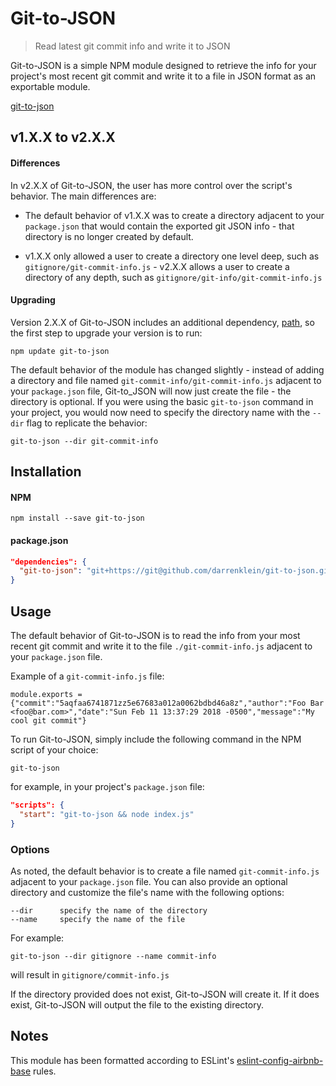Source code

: # Git-to-JSON
> Read latest git commit info and write it to JSON

Git-to-JSON is a simple NPM module designed to retrieve the info for your project's most recent git commit and write it to a file in JSON format as an exportable module.

[git-to-json]

## v1.X.X to v2.X.X

#### Differences

In v2.X.X of Git-to-JSON, the user has more control over the script's behavior. The main differences are:

- The default behavior of v1.X.X was to create a directory adjacent to your `package.json` that would contain the exported git JSON info - that directory is no longer created by default.

- v1.X.X only allowed a user to create a directory one level deep, such as `gitignore/git-commit-info.js` - v2.X.X allows a user to create a directory of any depth, such as `gitignore/git-info/git-commit-info.js`

#### Upgrading

Version 2.X.X of Git-to-JSON includes an additional dependency, [path], so the first step to upgrade your version is to run:

``` SH
npm update git-to-json
```

The default behavior of the module has changed slightly - instead of adding a directory and file named `git-commit-info/git-commit-info.js` adjacent to your `package.json` file, Git-to_JSON will now just create the file - the directory is optional. If you were using the basic `git-to-json` command in your project, you would now need to specify the directory name with the `--dir` flag to replicate the behavior:

```
git-to-json --dir git-commit-info
```

## Installation

#### NPM

``` SH
npm install --save git-to-json
```

#### package.json

``` JSON
"dependencies": {
  "git-to-json": "git+https://git@github.com/darrenklein/git-to-json.git"
}
```

## Usage

The default behavior of Git-to-JSON is to read the info from your most recent git commit and write it to the file `./git-commit-info.js` adjacent to your `package.json` file.

Example of a `git-commit-info.js` file:

``` JS
module.exports = {"commit":"5aqfaa6741871zz5e67683a012a0062bdbd46a8z","author":"Foo Bar <foo@bar.com>","date":"Sun Feb 11 13:37:29 2018 -0500","message":"My cool git commit"}
```

To run Git-to-JSON, simply include the following command in the NPM script of your choice:

```
git-to-json
```

for example, in your project's `package.json` file:

``` JSON
"scripts": {
  "start": "git-to-json && node index.js"
}
```

### Options

As noted, the default behavior is to create a file named `git-commit-info.js` adjacent to your `package.json` file. You can also provide an optional directory and customize the file's name with the following options:

``` SH
--dir      specify the name of the directory
--name     specify the name of the file
```

For example:

``` JS
git-to-json --dir gitignore --name commit-info
```

will result in `gitignore/commit-info.js`

If the directory provided does not exist, Git-to-JSON will create it. If it does exist, Git-to-JSON will output the file to the existing directory.

## Notes

This module has been formatted according to ESLint's [eslint-config-airbnb-base] rules.

[git-to-json]: https://www.npmjs.com/package/git-to-json
[path]: https://www.npmjs.com/package/path
[eslint-config-airbnb-base]: https://www.npmjs.com/package/eslint-config-airbnb-base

+--

## What you have to do
Starting at the line that contains "This module has", write out every line to the end of the entries, exactly as given.

## Solution to this problem
This module has been formatted according to ESLint's [eslint-config-airbnb-base] rules.

[git-to-json]: https://www.npmjs.com/package/git-to-json
[path]: https://www.npmjs.com/package/path
[eslint-config-airbnb-base]: https://www.npmjs.com/package/eslint-config-airbnb-base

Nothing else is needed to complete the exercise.